All lines from the one containing "- If the given length is equal" down to the one containing "expression then the", both ends included, are to be given again exactly; omit the rest of the listing below.

THE RECORDS =>

# # # # #

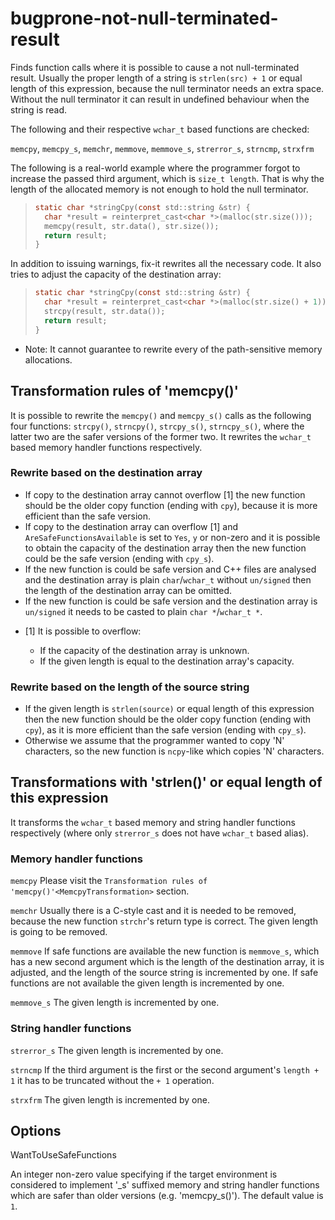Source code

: # bugprone-not-null-terminated-result

Finds function calls where it is possible to cause a not null-terminated
result. Usually the proper length of a string is `strlen(src) + 1` or
equal length of this expression, because the null terminator needs an
extra space. Without the null terminator it can result in undefined
behaviour when the string is read.

The following and their respective `wchar_t` based functions are
checked:

`memcpy`, `memcpy_s`, `memchr`, `memmove`, `memmove_s`, `strerror_s`,
`strncmp`, `strxfrm`

The following is a real-world example where the programmer forgot to
increase the passed third argument, which is `size_t length`. That is
why the length of the allocated memory is not enough to hold the null
terminator.

> 
> 
> ``` c
> static char *stringCpy(const std::string &str) {
>   char *result = reinterpret_cast<char *>(malloc(str.size()));
>   memcpy(result, str.data(), str.size());
>   return result;
> }
> ```

In addition to issuing warnings, fix-it rewrites all the necessary code.
It also tries to adjust the capacity of the destination array:

> 
> 
> ``` c
> static char *stringCpy(const std::string &str) {
>   char *result = reinterpret_cast<char *>(malloc(str.size() + 1));
>   strcpy(result, str.data());
>   return result;
> }
> ```

  - Note: It cannot guarantee to rewrite every of the path-sensitive
    memory  
    allocations.

## Transformation rules of 'memcpy()'

It is possible to rewrite the `memcpy()` and `memcpy_s()` calls as the
following four functions: `strcpy()`, `strncpy()`, `strcpy_s()`,
`strncpy_s()`, where the latter two are the safer versions of the former
two. It rewrites the `wchar_t` based memory handler functions
respectively.

### Rewrite based on the destination array

  - If copy to the destination array cannot overflow \[1\] the new
    function should be the older copy function (ending with `cpy`),
    because it is more efficient than the safe version.
  - If copy to the destination array can overflow \[1\] and
    `AreSafeFunctionsAvailable` is set to `Yes`, `y` or non-zero and it
    is possible to obtain the capacity of the destination array then the
    new function could be the safe version (ending with `cpy_s`).
  - If the new function is could be safe version and C++ files are
    analysed and the destination array is plain `char`/`wchar_t` without
    `un/signed` then the length of the destination array can be omitted.
  - If the new function is could be safe version and the destination
    array is `un/signed` it needs to be casted to plain `char
    *`/`wchar_t *`.

<!-- end list -->

  - \[1\] It is possible to overflow:
    
      - If the capacity of the destination array is unknown.
      - If the given length is equal to the destination array's
        capacity.

### Rewrite based on the length of the source string

  - If the given length is `strlen(source)` or equal length of this
    expression then the new function should be the older copy function
    (ending with `cpy`), as it is more efficient than the safe version
    (ending with `cpy_s`).
  - Otherwise we assume that the programmer wanted to copy 'N'
    characters, so the new function is `ncpy`-like which copies 'N'
    characters.

## Transformations with 'strlen()' or equal length of this expression

It transforms the `wchar_t` based memory and string handler functions
respectively (where only `strerror_s` does not have `wchar_t` based
alias).

### Memory handler functions

`memcpy` Please visit the `Transformation rules of
'memcpy()'<MemcpyTransformation>` section.

`memchr` Usually there is a C-style cast and it is needed to be removed,
because the new function `strchr`'s return type is correct. The given
length is going to be removed.

`memmove` If safe functions are available the new function is
`memmove_s`, which has a new second argument which is the length of the
destination array, it is adjusted, and the length of the source string
is incremented by one. If safe functions are not available the given
length is incremented by one.

`memmove_s` The given length is incremented by one.

### String handler functions

`strerror_s` The given length is incremented by one.

`strncmp` If the third argument is the first or the second argument's
`length + 1` it has to be truncated without the `+ 1` operation.

`strxfrm` The given length is incremented by one.

## Options

<div class="option">

WantToUseSafeFunctions

An integer non-zero value specifying if the target environment is
considered to implement '\_s' suffixed memory and string handler
functions which are safer than older versions (e.g. 'memcpy\_s()'). The
default value is `1`.

</div>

# # # # #

ANSWER BOX =>
      - If the given length is equal to the destination array's
        capacity.

### Rewrite based on the length of the source string

  - If the given length is `strlen(source)` or equal length of this
    expression then the new function should be the older copy function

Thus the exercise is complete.